Lucky Janet to have this tribute. She’d have to be smiling – and very honored!
I loved this piece that you did about your Mom. I remember her well and she always appeared to love life in her cheerful way. The old photos were great to see – I am really enjoying your blogs, Carol. I wish my brother had lived to read about the family and the Wallingford homestead. He would have loved it!
Thank you to everyone for your comments. Sometimes a tribute to one mom is a tribute to all the mothers. Allen, you’re lucky to have yours still with you. And Linda, I do wish Jon could have been here to read as well. And to share his memories with me.
“Where’s my cake?”—A woman after my heart! Thank you Carol for sharing this lovely portrait of your mother with us.
I could probably write a blog about this post! So wonderful many memories of your elegant, joyful, capable (remember the frozen hamburgers?) talented mom. And I must have been there when she decreed no tomato on a chicken salad sandwich. The mere mention of it makes me gag! But her laughing eyes and that wonderful way she would crinkle them up and close them when she found something really funny – you have obviously channeled that, Cuz. When you laugh, your mom is there in the room with us. So, keep laughing!
I have to tell you, Carol, how much I enjoy reading your blog. I hope I would have been one of your favorite friends invited to your birthday party. I recognize several other classmates in the birthday photo.

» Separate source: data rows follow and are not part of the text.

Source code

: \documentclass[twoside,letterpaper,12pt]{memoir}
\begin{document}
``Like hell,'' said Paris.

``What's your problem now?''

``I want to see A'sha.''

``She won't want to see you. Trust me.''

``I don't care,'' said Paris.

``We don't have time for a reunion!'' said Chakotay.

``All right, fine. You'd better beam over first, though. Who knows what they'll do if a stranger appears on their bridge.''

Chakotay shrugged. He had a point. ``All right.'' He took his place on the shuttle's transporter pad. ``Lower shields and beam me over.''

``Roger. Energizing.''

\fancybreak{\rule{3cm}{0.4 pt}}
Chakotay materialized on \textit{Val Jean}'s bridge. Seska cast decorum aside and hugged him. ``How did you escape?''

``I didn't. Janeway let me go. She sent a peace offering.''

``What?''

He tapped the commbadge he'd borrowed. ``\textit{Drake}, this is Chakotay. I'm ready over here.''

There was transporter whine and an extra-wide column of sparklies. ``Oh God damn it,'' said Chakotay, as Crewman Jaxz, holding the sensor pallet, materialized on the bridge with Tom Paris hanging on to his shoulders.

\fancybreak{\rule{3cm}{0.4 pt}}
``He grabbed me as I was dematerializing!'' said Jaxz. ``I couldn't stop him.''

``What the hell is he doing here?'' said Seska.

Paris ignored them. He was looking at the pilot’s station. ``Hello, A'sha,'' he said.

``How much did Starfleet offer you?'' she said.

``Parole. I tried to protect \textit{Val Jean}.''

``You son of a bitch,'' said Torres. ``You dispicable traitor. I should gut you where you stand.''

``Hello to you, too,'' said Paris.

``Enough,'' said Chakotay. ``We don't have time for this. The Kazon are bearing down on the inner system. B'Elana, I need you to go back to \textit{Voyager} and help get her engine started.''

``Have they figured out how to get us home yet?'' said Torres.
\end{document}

Oh, you definitely would have been one of the favorites invited.
That picture of your Mom at Wheaton is very close to the memories I have of her: very well dressed, coiffed and put together. I didn’t see her often and it was usually at a party or some other occasion when she always seemed so outgoing and sophisticated. It’s funny because just as I had a hard time seeing your Dad as the urbane stock broker, I have an equally hard time picturing your Mom as the down to earth farm girl. They complimented each other in many ways. A very nice tribute.